An important argument against such a program is that 1 year isn’t enough time. The 11th comment on Kristof’s newer post on the subject notes:
“while I definitely gained more than I was able to contribute, almost everything I did contribute was in my second year of service, after I had mastered the language, acquired some cultural competency, gained the trust of my colleagues, and built working relationships within the community.”
It’s an argument that has to be considered seriously when planning Teach for the World. Even if the point is to create a constituency in the U.S., Teach for the World has to be at least useful for countries teachers are going to.

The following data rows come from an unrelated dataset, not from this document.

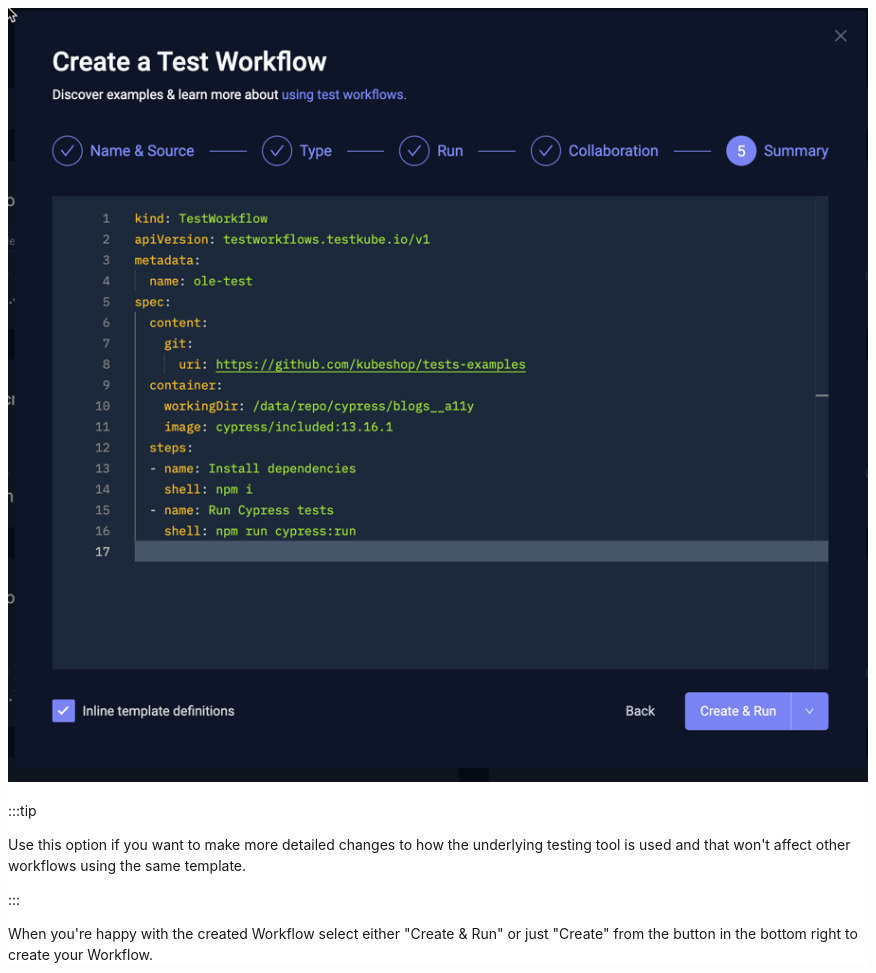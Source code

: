 ![Test Workflow Wizard Summary with inline Template](images/testworkflow-wizard-summary-expanded-template.png)

:::tip

Use this option if you want to make more detailed changes to how the underlying testing tool is used and that won't
affect other workflows using the same template.

:::

When you're happy with the created Workflow select either "Create & Run" or just "Create" from the button in the bottom
right to create your Workflow.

March 17th, 2010 at 10:58 am
Strongly second Steve Perlow’s last thought that even if the program is planned to build a constituency for global development in the U.S., Teach for the World HAS to be useful/productive for the receiving/host countries. We don’t really need another “technical assistance” model for global development that benefits the donor country, with such distal effects for the receiving country—graduates of this program will be lifelong donors, will go and work for USAID, will figure out how to design aid to use more effectively. We don’t know that this happening with any significance, do we? And by the time (a long way, I think) these effects work in favor of the developing world, aid may not even be relevant. See Alanna Shaikh’s strong views on this idea at: http://undispatch.com/node/9665 The last line of her blog post says it all- “the developing world has specific needs that have to be addressed through programs that are designed to meet those needs, not just any random aid we want to send.”

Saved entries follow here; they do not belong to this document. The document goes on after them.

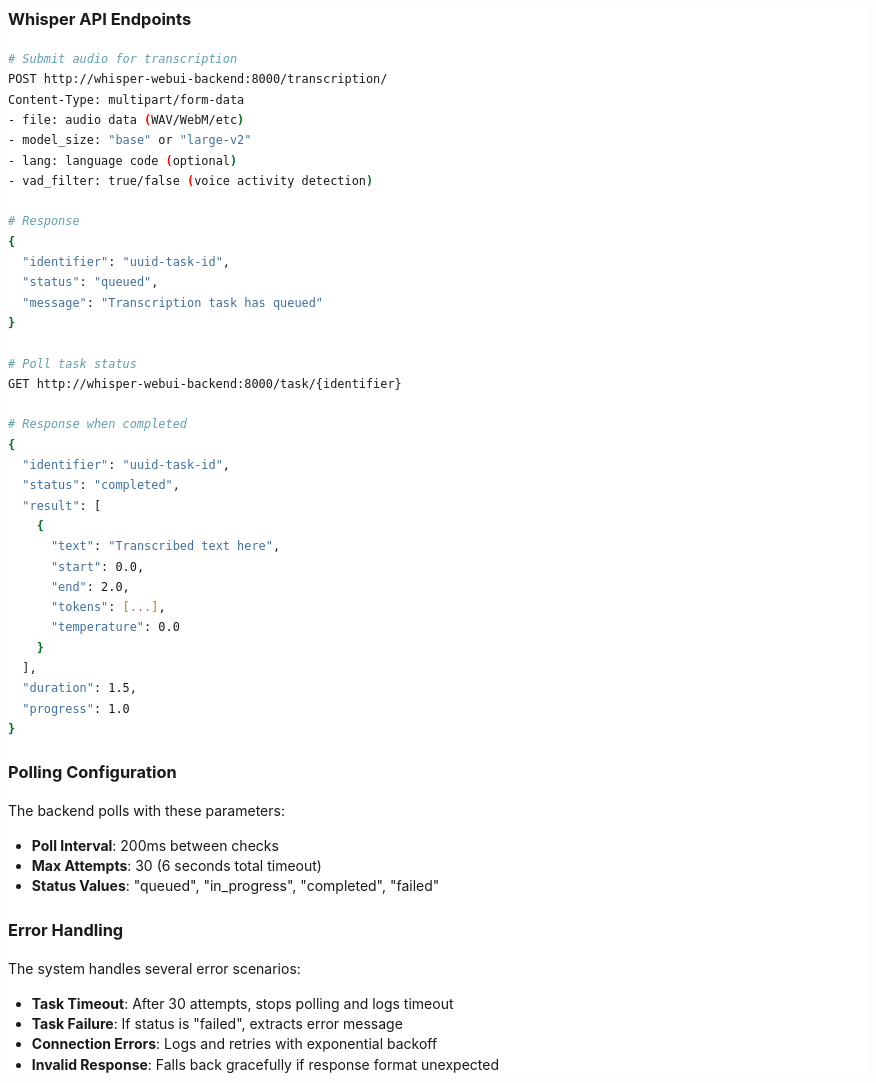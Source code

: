 ### Whisper API Endpoints

```bash
# Submit audio for transcription
POST http://whisper-webui-backend:8000/transcription/
Content-Type: multipart/form-data
- file: audio data (WAV/WebM/etc)
- model_size: "base" or "large-v2"
- lang: language code (optional)
- vad_filter: true/false (voice activity detection)

# Response
{
  "identifier": "uuid-task-id",
  "status": "queued",
  "message": "Transcription task has queued"
}

# Poll task status
GET http://whisper-webui-backend:8000/task/{identifier}

# Response when completed
{
  "identifier": "uuid-task-id",
  "status": "completed",
  "result": [
    {
      "text": "Transcribed text here",
      "start": 0.0,
      "end": 2.0,
      "tokens": [...],
      "temperature": 0.0
    }
  ],
  "duration": 1.5,
  "progress": 1.0
}
```

### Polling Configuration

The backend polls with these parameters:
- **Poll Interval**: 200ms between checks
- **Max Attempts**: 30 (6 seconds total timeout)
- **Status Values**: "queued", "in_progress", "completed", "failed"

### Error Handling

The system handles several error scenarios:
- **Task Timeout**: After 30 attempts, stops polling and logs timeout
- **Task Failure**: If status is "failed", extracts error message
- **Connection Errors**: Logs and retries with exponential backoff
- **Invalid Response**: Falls back gracefully if response format unexpected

That said, I’m not opposed to the big idea, but the devil is in the details. A more effective model could link young Americans with young people in the developing world—both sides benefit and it is a much more balanced and respectful two way learning process, where youth in America understand the developing world better, but also where youth in Africa, for example, understand the U.S. and the rich world better. Wouldn’t that motivate African youth to figure out what they could do in their countries to accelerate development? In short, it’s “how” the program is designed that will be critical to its success, which can’t be defined only as creating a constituency for global development in the U.S.